START SOURCE DATA

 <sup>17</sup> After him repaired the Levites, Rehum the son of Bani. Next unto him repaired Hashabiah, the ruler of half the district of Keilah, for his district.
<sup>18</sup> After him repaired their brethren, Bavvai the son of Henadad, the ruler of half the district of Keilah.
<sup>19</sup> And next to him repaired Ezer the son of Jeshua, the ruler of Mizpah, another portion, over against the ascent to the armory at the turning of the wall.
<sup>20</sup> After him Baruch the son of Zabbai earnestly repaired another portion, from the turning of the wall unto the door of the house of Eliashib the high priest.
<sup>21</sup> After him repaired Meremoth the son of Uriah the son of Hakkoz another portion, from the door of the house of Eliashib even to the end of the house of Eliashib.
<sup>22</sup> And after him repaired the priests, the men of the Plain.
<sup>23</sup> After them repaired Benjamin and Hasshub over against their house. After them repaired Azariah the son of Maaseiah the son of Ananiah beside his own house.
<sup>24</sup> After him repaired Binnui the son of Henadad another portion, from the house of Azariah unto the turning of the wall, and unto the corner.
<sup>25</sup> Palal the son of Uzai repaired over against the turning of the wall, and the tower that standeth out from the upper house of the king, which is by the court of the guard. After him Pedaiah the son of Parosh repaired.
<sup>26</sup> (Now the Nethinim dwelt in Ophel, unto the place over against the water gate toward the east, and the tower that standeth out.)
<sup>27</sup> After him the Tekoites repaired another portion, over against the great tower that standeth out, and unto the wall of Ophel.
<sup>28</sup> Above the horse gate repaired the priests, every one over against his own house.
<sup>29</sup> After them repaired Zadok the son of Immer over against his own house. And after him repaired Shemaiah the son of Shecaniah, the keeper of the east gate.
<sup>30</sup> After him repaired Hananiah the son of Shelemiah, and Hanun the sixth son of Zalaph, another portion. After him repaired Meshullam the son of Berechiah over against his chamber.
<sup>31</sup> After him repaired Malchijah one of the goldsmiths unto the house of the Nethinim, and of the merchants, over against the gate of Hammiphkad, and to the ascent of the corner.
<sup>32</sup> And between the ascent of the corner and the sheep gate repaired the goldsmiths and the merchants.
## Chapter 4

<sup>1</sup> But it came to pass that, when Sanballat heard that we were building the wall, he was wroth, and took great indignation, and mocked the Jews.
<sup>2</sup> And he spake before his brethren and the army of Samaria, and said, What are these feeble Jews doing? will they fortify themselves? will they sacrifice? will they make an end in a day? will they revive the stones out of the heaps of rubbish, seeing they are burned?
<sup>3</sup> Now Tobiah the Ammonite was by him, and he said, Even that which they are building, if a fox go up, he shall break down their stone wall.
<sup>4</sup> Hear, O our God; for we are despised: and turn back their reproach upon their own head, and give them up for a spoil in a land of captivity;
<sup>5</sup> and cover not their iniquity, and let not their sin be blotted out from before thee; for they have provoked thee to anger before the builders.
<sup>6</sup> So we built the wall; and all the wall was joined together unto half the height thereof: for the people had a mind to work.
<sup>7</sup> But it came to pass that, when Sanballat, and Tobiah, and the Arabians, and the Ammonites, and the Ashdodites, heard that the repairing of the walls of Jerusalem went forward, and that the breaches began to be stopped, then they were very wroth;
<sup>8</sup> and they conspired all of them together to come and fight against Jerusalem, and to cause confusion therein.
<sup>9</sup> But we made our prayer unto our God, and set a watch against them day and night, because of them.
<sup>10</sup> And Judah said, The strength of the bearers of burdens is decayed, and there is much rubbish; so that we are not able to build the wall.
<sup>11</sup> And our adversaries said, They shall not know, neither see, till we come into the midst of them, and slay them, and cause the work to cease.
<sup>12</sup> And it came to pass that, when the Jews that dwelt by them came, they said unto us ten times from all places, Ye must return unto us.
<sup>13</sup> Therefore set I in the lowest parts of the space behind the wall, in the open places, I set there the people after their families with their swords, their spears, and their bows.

END SOURCE DATA

ASSIGNED TASK → Reproduce verbatim the lines above, from the line with "<sup>28</sup> Above the" through the line with "<sup>30</sup> After him".

ANSWER TO THE PROBLEM →
<sup>28</sup> Above the horse gate repaired the priests, every one over against his own house.
<sup>29</sup> After them repaired Zadok the son of Immer over against his own house. And after him repaired Shemaiah the son of Shecaniah, the keeper of the east gate.
<sup>30</sup> After him repaired Hananiah the son of Shelemiah, and Hanun the sixth son of Zalaph, another portion. After him repaired Meshullam the son of Berechiah over against his chamber.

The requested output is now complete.